Last week, students at the University of Pittsburgh and around the world shifted to a remote learning environment amid the COVID-19 pandemic. And while this may be a new routine for the majority, online learning has actually been on the rise for years.
“Trends in higher education show an increase in online learning with students expecting accelerated, modular learning opportunities,” said Tinukwa Boulder, director of innovative technologies and online learning in Pitt’s School of Education. “We will continue to see more of it in the future, without a doubt.”
Boulder was recently hired by Pitt Education to lead a strategy related to the design of online educational courses, the integration of innovative technologies and the development of online instructional design processes. In her career, she’s designed over 100 online and hybrid courses for multiple institutions, and during Pitt’s shift to remote learning, she’s serving as a key resource for School of Education faculty and staff.
During this time of adjustment for students and instructors alike, Boulder points to remedies to lessen the challenges of remote learning.
How to lessen its challenges
“The challenges associated with teaching and learning remotely haven’t changed, but the COVID-19 pandemic places additional pressures on the University community to juggle and manage family and caregiver commitments, learning and work while trying to isolate ourselves socially and physically,” said Boulder.
It may be especially difficult for students to navigate the remote learning environment if their typical learning experiences have been in traditional face-to-face classrooms, said Boulder. She added that students can benefit from prioritizing and managing the information they receive to help reduce cognitive and information overload—and added that creating alerts on their cell phones to remind them to check learning management systems like Blackboard and Canvas regularly, if it applies.
“Students should keep in contact with their instructors and communicate specific difficulties they are experiencing associated with remote learning,” said Boulder. She stressed that it’s important that instructor enables ways for students to ask questions and share their concerns—whether done privately or in the online classroom.
She also added that, for instructors, their experience can vary depending on their level of expertise with online teaching. During this crisis, Boulder said it’s “essential” for faculty to know where to get help and support when and where they need it.”

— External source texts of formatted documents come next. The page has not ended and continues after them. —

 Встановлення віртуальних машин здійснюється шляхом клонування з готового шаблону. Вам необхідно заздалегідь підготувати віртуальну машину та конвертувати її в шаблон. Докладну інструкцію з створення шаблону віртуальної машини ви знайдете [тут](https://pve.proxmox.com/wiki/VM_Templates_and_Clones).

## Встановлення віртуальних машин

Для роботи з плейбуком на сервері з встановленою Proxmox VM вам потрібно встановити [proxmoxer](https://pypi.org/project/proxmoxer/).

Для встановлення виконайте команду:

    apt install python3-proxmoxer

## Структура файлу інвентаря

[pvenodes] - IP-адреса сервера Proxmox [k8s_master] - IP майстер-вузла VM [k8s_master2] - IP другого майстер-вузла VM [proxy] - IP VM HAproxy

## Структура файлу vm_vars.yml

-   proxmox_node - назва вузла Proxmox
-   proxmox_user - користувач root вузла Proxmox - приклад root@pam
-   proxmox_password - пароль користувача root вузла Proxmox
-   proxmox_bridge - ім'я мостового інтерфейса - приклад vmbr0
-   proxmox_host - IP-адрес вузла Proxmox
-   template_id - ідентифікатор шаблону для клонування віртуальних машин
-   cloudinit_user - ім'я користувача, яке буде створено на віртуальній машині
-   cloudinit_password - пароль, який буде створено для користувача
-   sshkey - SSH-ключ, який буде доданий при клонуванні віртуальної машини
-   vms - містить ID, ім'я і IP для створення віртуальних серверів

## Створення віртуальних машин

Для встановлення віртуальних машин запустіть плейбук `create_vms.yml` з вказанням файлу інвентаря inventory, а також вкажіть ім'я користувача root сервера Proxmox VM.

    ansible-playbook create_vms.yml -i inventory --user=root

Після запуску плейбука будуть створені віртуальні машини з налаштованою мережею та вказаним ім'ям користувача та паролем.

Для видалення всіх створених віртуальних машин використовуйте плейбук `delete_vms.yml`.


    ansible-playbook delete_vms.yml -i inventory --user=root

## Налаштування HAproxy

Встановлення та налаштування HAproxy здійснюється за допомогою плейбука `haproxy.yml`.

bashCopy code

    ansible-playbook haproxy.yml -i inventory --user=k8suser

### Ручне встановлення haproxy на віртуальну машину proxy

“The University and schools have communicated various ways that faculty can seek and obtain help. For instance, in the School of Education, a small team of faculty and I provided one-on-one and small group online consultation to help our faculty to put content online and use Blackboard and Canvas.”
Establishing social presence
Boulder recognized that limited personal connection remains one of the biggest challenges of remote learning—especially amid the COVID-19 global pandemic.
“The critical issue in any remote learning environment is social isolation, which is further compounded by the current crisis because we, as a society, now have to isolate ourselves physically,” said Boulder.
“In online learning, we talk about establishing social presence. And that’s vital during this pandemic because it helps to reduce the feeling of isolation that some may experience, and to promote a sense of connectedness among faculty and students.” said Boulder.
Boulder said that faculty and students can establish social presence by using tools like Zoom, online discussions within learning management systems like Blackboard and Canvas and group apps.
“Students also find it helpful to form study groups to connect with classmates through online messaging apps to alleviate stress, share ideas and ask questions. This creates a community of learning and reduces the sense of isolation.” She added that this is especially important for international students who are unable to be with their families during this crisis.
On their part, instructors can build in learning activities that encourage and motivate students to discuss and co-create the content, said Boulder, to foster a sense of community and collaboration.
Many schools on Pitt’s campus, including the School of Education, are providing strategies that support the overall well-being and wellness of their communities.
“It’s important that students take a moment for themselves to relax, breathe and destress by meditating, going for a walk and other types of physical activity,” said Boulder.
“It’s a challenging time—but hopefully instructors and students can grow by learning and working in a new environment.